Impostor can be read as a warning against war, and one should not forget that in the 1950s the danger of war was definitely looming larger than today (even though there are some developments in our day and age that might have it in them to unsettle us). The Cold War was an everyday fear for people, the Korean War a grim reality, and the arms race was going on at full speed. This also proved a hotbed for public paranoia in the form of McCarthyism, warping people’s conception of reality and making them commit or at least condone in witchhunts against their fellow-citizens. I don’t exactly remember who coined the phrase of truth being the first casualty when war comes, but there is definitely a lot to say for its being true. Our protagonist suddenly finds himself the target of such a collective neurosis, and to his dismay he realizes that normal constraints civilized societies have built up in order to prevent ostracism and what is generally termed “swift justice” no longer exist. This is partly the result of how media shape people’s conception of everyday life, and in Impostor we find that newspapers are run by “news machines”, who, according to Olham, also have exaggerated the threat embodied by the Outspacers in order to rally people behind their government and make them readily pull their weight in the common war effort. These “new machines” have also invented the term “Outspacers” to denote the common enemy, a word that sounds both threatening and exclusive and will doubtless serve its purpose.

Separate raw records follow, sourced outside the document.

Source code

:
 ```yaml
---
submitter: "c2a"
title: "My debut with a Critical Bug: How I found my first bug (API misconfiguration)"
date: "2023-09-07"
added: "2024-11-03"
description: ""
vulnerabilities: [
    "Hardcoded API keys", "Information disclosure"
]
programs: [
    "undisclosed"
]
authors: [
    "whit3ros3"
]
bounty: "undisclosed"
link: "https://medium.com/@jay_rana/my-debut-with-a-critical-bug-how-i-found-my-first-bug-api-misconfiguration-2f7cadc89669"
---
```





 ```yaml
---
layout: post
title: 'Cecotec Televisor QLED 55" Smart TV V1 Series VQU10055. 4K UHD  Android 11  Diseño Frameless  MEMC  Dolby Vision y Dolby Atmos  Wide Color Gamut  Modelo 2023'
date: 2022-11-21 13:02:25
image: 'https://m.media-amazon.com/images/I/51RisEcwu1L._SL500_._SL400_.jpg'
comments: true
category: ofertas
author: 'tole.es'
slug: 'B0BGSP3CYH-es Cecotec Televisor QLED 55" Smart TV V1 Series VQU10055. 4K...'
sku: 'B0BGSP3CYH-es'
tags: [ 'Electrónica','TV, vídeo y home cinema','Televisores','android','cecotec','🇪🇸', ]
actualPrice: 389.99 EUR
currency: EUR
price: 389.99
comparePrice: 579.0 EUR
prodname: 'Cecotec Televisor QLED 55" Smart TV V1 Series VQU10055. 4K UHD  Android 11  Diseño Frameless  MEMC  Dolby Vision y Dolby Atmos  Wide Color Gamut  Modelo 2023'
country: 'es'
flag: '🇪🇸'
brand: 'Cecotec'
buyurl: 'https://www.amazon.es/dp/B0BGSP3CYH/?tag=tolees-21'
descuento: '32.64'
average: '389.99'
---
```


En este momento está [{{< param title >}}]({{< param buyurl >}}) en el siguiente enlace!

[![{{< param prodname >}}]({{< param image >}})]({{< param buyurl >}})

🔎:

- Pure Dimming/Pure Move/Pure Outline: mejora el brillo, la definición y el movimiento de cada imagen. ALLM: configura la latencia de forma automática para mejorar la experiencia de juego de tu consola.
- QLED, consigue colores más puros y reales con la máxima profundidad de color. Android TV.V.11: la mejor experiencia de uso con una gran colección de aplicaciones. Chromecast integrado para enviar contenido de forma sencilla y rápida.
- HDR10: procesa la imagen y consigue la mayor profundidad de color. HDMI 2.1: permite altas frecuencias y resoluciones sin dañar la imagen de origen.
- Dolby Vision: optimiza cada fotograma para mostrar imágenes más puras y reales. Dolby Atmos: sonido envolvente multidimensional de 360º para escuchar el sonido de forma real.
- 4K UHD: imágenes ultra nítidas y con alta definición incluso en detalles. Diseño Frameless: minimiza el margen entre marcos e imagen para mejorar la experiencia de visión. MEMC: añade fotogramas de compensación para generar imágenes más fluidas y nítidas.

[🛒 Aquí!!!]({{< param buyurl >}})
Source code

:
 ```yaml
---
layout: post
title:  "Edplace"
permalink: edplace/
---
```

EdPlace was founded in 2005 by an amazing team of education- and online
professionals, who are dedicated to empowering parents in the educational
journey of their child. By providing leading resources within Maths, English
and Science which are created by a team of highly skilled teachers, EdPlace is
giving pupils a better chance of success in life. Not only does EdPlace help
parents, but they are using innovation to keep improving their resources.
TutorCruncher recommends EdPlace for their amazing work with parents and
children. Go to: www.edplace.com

As a side-note, reading Impostor might make you more aware of terms employed and campaigns run by the mass media today. One example in German newspapers, for instance, is the adjective “umstritten”, i.e. “controversial”, which they put in front of a person’s title and name to show that readers should under no circumstances agree with that person’s views unless they want to lay themselves open to the suspicion of sharing the wrong ideas and being morally deficient.
Olham is now also branded as an Outspacer, and thereby labelled as meant for destruction. Dick, however, goes one step beyond a criticism of war hysteria and newspaper propaganda in that he allows for the fact that the Outspacer robot is fed with real human memories and thus not able to know that he is not a real human person. This opens another new pasture for our hungry minds to graze upon in that it raises the question what the essence of being human is. If personality and individuality are based on memories and experiences, and if those can be created in some sort of test-tubes and implanted at will into machines capable of taking decisions and experiencing feelings – like the ones our protagonist goes through –, what should we call the product?
Questions like these prove even more breath-taking and intriguing than the twist in this tale.